規約についての理論
出典: フリー百科事典『ウィキペディア(Wikipedia)』 (2021/07/02 14:43 UTC 版)
「デイヴィド・ルイス」の記事における「規約についての理論」の解説
ルイスの初の単著は、『規約に関する哲学的研究』"Convention: A Philosophical Study" (1969)である。これは彼の博士論文に基づくものであり、ゲーム理論を利用して社会的規約'social convention'を分析したものである。彼によれば、ほとんどの国や地域での車両通行が右側車線(日本では左側であるが)であるとか、電話で会話しているときに通話が途切れてしまったときには掛けた方がもう一度掛けるとかの社会的規約は、いわゆる「協働問題」に対する解決策としてあるとされる。協働問題は、ゲーム理論が提示する問題であるが、ルイスの著作が刊行された時期にはほとんど論じられることのないものであった。当時は、ゲーム理論に関する議論は当事者に葛藤が生じるような問題、たとえば囚人のジレンマなどに集中していた。 現在、協働問題は大きく取り上げられるようになってきている。
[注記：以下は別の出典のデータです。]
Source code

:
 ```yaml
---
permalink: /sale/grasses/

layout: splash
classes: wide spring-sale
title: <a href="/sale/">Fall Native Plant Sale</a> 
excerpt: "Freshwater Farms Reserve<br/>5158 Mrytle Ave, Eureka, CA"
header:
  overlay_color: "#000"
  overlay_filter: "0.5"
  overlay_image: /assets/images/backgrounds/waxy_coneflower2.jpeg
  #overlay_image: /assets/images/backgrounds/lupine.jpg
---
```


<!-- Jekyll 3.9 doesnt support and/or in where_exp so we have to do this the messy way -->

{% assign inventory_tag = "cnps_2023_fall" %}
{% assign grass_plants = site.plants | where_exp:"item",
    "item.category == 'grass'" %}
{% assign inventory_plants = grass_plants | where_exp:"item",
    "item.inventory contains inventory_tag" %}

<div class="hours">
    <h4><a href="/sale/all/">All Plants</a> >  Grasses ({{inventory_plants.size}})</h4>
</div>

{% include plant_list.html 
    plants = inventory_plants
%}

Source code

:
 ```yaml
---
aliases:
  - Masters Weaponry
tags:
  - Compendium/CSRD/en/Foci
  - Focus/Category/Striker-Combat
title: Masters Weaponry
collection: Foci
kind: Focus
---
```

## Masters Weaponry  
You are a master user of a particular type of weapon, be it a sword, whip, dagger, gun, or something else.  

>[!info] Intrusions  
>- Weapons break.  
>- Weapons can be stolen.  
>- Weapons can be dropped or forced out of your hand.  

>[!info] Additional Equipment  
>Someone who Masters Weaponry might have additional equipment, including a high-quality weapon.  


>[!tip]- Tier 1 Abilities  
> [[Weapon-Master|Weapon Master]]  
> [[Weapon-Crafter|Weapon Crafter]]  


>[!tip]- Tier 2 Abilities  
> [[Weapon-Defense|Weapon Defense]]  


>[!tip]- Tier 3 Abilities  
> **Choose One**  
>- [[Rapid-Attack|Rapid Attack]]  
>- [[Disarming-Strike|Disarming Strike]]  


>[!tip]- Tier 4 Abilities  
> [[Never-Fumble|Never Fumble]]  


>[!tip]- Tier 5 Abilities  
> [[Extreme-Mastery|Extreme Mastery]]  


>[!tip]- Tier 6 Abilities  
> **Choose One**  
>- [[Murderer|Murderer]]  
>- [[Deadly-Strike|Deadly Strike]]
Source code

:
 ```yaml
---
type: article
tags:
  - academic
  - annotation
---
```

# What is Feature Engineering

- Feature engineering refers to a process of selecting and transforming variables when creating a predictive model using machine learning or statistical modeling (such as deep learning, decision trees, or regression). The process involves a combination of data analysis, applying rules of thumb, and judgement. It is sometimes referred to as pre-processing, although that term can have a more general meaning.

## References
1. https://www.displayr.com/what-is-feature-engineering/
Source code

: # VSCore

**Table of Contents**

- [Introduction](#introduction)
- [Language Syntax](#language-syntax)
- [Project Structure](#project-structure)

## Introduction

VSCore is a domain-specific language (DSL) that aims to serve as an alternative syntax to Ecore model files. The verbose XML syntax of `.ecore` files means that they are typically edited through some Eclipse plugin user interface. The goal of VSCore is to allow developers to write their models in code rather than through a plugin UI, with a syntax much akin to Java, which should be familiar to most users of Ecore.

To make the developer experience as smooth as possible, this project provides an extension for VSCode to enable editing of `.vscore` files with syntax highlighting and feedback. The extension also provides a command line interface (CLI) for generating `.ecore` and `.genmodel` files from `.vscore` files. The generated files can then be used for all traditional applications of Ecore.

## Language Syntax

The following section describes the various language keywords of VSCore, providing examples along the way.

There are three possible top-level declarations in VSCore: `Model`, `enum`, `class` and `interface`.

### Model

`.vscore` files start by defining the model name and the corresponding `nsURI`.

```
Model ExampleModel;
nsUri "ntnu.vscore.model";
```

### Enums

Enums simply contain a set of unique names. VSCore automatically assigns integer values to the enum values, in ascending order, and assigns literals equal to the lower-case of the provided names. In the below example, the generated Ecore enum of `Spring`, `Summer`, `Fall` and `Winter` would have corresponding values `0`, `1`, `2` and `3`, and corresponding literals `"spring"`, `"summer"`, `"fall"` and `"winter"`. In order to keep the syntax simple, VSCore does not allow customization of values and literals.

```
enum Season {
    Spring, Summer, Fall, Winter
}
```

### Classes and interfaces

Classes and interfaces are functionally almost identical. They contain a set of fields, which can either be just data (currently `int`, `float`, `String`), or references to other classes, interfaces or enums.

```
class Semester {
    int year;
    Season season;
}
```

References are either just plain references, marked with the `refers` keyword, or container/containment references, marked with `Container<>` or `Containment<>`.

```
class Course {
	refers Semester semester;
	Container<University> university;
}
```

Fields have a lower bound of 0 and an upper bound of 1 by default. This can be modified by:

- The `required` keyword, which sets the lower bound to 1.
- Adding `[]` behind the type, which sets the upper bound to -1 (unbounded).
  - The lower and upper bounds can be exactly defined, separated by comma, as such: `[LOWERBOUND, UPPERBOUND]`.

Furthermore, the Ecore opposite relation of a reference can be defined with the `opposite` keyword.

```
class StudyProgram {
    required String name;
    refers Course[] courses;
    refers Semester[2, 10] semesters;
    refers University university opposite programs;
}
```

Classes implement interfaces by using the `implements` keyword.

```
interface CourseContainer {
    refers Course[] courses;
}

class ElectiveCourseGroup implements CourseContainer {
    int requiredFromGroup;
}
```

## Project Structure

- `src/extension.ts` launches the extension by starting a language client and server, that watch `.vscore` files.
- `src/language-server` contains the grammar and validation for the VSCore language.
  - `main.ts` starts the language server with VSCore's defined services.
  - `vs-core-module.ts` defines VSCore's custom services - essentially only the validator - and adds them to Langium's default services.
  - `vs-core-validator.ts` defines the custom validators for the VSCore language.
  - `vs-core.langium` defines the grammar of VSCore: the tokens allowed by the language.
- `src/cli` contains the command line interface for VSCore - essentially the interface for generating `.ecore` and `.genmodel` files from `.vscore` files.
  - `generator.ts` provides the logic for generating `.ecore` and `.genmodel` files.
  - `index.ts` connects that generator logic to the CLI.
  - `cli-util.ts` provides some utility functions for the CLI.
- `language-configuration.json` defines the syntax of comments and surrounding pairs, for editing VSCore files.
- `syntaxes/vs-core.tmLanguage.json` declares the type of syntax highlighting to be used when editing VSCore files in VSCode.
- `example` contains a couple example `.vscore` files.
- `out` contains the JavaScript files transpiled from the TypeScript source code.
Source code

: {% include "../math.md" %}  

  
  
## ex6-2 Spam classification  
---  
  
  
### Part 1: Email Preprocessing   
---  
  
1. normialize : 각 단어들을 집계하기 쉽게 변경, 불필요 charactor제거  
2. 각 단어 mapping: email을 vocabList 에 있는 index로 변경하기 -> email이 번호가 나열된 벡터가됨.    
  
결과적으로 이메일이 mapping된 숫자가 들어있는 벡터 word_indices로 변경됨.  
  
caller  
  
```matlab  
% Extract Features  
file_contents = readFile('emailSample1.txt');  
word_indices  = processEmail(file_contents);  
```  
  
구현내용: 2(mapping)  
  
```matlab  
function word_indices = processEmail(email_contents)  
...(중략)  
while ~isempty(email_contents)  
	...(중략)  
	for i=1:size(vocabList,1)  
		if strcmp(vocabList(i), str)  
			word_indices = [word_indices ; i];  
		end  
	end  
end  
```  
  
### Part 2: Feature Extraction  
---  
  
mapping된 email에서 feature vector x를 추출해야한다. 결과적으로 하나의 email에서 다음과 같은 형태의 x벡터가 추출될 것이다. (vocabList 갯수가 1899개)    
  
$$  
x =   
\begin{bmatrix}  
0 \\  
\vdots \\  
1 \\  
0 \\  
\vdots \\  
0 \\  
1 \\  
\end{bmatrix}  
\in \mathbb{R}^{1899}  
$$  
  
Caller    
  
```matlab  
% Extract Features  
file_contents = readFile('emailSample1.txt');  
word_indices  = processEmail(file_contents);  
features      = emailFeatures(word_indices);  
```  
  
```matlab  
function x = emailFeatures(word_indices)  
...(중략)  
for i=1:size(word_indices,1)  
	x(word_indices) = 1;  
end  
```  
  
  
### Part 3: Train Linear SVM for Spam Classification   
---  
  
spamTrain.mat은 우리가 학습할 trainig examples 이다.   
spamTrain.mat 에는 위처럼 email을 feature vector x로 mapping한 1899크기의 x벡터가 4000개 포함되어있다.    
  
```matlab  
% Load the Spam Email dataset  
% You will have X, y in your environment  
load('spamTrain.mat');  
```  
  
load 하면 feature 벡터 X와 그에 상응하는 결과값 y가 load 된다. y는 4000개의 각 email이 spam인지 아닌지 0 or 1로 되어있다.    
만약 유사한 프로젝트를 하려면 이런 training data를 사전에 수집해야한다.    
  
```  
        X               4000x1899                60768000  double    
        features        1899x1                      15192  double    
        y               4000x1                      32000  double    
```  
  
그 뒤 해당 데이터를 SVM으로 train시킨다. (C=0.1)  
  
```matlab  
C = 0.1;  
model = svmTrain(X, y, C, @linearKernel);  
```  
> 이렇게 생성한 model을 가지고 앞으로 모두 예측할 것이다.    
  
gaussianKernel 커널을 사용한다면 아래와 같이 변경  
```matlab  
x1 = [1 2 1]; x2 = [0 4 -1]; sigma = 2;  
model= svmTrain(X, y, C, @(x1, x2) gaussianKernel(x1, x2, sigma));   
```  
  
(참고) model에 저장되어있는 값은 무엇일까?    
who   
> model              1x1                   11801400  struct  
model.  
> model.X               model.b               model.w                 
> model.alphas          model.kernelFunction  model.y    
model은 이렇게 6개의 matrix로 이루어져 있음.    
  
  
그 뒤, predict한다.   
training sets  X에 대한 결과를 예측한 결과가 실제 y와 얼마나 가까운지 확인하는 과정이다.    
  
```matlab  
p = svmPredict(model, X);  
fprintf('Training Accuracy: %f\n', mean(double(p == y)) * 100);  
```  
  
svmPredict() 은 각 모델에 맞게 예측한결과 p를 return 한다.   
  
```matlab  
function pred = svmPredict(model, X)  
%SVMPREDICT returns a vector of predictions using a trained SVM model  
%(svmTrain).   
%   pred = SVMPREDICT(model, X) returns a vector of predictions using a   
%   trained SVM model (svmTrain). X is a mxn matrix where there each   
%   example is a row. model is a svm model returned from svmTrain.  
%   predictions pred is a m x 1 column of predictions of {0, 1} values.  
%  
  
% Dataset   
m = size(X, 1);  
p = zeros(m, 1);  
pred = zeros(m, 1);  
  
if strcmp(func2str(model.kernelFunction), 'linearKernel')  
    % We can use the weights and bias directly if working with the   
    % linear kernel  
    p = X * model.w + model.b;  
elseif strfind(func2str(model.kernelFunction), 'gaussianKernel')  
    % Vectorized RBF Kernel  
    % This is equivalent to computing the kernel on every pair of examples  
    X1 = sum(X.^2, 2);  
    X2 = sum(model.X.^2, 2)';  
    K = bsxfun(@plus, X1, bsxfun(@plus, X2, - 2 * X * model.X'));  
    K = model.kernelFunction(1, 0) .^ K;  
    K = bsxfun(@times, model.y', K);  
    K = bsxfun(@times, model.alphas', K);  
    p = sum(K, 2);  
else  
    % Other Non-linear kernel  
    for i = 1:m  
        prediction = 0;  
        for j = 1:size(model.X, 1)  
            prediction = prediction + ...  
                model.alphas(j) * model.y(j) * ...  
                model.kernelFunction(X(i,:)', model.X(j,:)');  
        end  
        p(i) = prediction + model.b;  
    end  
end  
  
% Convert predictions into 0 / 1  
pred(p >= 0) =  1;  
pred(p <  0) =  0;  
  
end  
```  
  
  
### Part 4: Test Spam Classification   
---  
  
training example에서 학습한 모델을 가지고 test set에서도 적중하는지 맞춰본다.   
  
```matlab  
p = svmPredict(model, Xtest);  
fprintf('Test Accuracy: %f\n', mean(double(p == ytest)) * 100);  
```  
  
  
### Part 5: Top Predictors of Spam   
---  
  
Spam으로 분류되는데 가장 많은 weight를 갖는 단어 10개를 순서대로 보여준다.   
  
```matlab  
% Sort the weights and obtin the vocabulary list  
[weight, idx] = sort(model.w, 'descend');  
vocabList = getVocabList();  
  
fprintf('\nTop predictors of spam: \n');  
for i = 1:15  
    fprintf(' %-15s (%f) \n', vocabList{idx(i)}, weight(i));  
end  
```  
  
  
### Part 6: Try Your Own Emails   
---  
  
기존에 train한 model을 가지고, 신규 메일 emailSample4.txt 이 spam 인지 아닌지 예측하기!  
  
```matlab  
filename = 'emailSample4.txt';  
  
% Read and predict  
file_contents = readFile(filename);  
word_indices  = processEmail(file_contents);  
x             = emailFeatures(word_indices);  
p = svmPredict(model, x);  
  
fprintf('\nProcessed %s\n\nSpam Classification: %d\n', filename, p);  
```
というのも、協働問題においては複数の当事者が利益関心を共有しているにもかかわらず、いくつもの答があるからである。そのうちの一つの答が「突出」'salient'していることもありうる。「突出」とは、ゲーム理論研究者であるトーマス・シェリングによって提出された概念であり、ルイスは彼から影響を受けている。例えば、人がどこでおち合うかという協働問題には、町の中に一箇所しか考えられる場所がない場合には、突出した解がありうる。しかしほとんどの場合には、突出した解を得るためには、我々はルイスが「慣例」'precedent'と呼ぶところのものに依拠しなければならない。当事者双方が、特定の協働問題、例えば「道路のどちら側を走行するべきか」といった問題がそれまでに同じ方法で何度も解決されてきたということを知っているならば、また双方がそのことを知っているということを双方が知っているならば、さらにまた双方がそのことを知っているということを双方が知っているということを双方が知っているならば(「共有知」'Common knowledge')、双方はその問題を容易に解決することができる。彼らがその問題を成功裡に解決したことをほかの多くの人々が見ることによって、その解決策は社会に広がっていく。その規約は関係する人皆の利益関心に適うから存在するのであり、つまり規約は自存的(?)な行動制約なのである。規約に関するもう一つの重要な側面は、それが全く異なったものであってもよかった、ということである。つまり、日本でも右側を通行してもよかったのである。日本では左側通行である、という現実はなにか根拠があってのことではないのである。 しかしながら、ルイスが28歳で執筆したこの著作の眼目は、端的に言って、クワインの「言語は規約によって営まれている」という主張(クワインの「規約による真」'Truth by convention'1936の主張)に反論することであった。ルイスは、言語的規約は社会的規約(慣習)の特殊なケースに過ぎないと主張したのである。しかしながら、実際にそうであると示すことができるかどうかは見解の分かれるところである。『規約に関する哲学的研究』や後に発表された論文('Languages and Language', 1975)における言語規約に関する説明はかなり大雑把で不明瞭なものである。シッファー(Schiffer, S)の『意味』"Meaning"には、ルイスの議論に対する精緻な批判と代替案が示されている。シッファーの有力な議論においては、集合場所の規約などと言語規約とは実際全く異なったものであるとされている。